Exportgericht versus invoerafhankelijk
De mate van centraliteit van een taal in het wereldvertaalstelsel houdt eveneens verband met het aandeel van vertalingen in de nationale boekproductie. Hoe centraler een taal in het vertaalstelsel, des te kleiner is het aandeel van vertalingen in die taal. In de meest centrale wereldtaal wordt het minst vertaald in verhouding tot de inheemse boekproductie. Van alle westerse landen wordt in Engeland en de Verenigde Staten naar verhouding het kleinste aantal vertalingen gepubliceerd: in de na-oorlogse periode niet meer dan een paar procent van de nationale boekproductie. In landen als Frankrijk en Duitsland, die een minder centrale positie innemen, wordt meer vertaald, zo’n tien à twaalf procent. In Italië en Spanje ligt dit percentage weer hoger. In landen als Nederland en Zweden, die ieder een kleinere en ook meer perifere taalgroep vormen, is ongeveer een kwart van alle boeken een vertaling. En in Griekenland en Portugal is 35 tot 45 procent van de gepubliceerde titels een vertaling.

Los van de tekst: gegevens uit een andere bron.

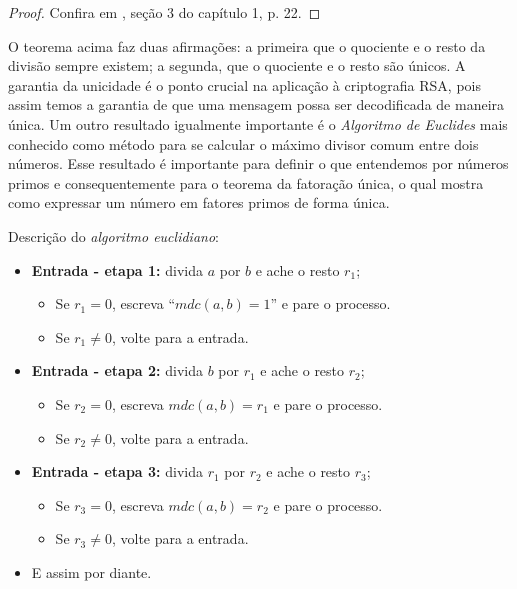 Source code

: \begin{proof}
Confira em \cite{cou:2014}, se\c{c}\~ao 3 do cap\'itulo 1, p. 22.
\end{proof}

O teorema acima faz duas afirma\c{c}\~oes: a primeira que o quociente e o resto da divis\~ao sempre existem; a segunda, que o quociente e o resto s\~ao \'unicos. A garantia da unicidade \'e o ponto crucial na aplica\c{c}\~ao \`a criptografia RSA, pois assim temos a garantia de que uma mensagem possa ser decodificada de maneira \'unica. Um outro resultado 
igualmente importante \'e o \textit{Algoritmo de Euclides} mais conhecido como m\'etodo para se calcular o m\'aximo divisor comum entre dois 
n\'umeros. Esse resultado \'e importante para definir o que entendemos por n\'umeros primos e consequentemente para o teorema da fatora\c{c}\~ao \'unica, o qual mostra como expressar um n\'umero em fatores primos de forma \'unica. 

Descri\c{c}\~{a}o do \textit{algoritmo euclidiano}: 

\begin{itemize}
		\item \textbf{Entrada - etapa 1:} divida $a$ por $b$ e ache o resto $r_{1}$;
						\begin{itemize}
								\item Se $r_{1}=0$, escreva ``$mdc(a,b)=1$'' e pare o processo.
								\item Se $r_{1}\neq 0$, volte para a entrada.
						\end{itemize}
		\item \textbf{Entrada - etapa 2:} divida $b$ por $r_{1}$ e ache o resto $r_{2}$;  
						\begin{itemize}
								\item Se $r_{2}=0$, escreva $mdc(a,b)=r_{1}$ e pare o processo.
								\item Se $r_{2}\neq 0$, volte para a entrada.
						\end{itemize}
		\item \textbf{Entrada - etapa 3:} divida $r_{1}$ por $r_{2}$ e ache o resto $r_{3}$;
					\begin{itemize}
								\item Se $r_{3}=0$, escreva $mdc(a,b)=r_{2}$ e pare o processo.
								\item Se $r_{3}\neq 0$, volte para a entrada.
					\end{itemize}
		\item E assim por diante.
\end{itemize}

De meest centrale talen zijn de meest autonome taalgroepen. Ze zijn het minst afhankelijk van andere taalgroepen en zijn ook beduidend minder sterk georiënteerd op de culturele productie buiten eigen kring. Hoe centraler de positie van een taalgroep wereldwijd is, des te zwakker is over het algemeen de oriëntatie op de culturele productie buiten de eigen groep.

Vragen voor een onderzoeksprogramma
Vertalen maakt in toenemende mate deel uit van een bijna wereldwijd vertaalstelsel. In plaats van het vertaalonderzoek louter te richten op de brontekst of de doel(con)tekst, is nadere studie gewenst van het transnationale vertaalstelsel. Dat stelsel wordt gevormd door transnationale netwerken van auteurs, vertalers, critici, uitgevers en agenten, en de vertaalstromen die het gevolg zijn van hun inspanningen. De werking van dit stelsel is bepalend voor de ongelijke vertaalstromen tussen taalgroepen en voor de sterk uiteenlopende rol van vertalingen binnen taalgroepen.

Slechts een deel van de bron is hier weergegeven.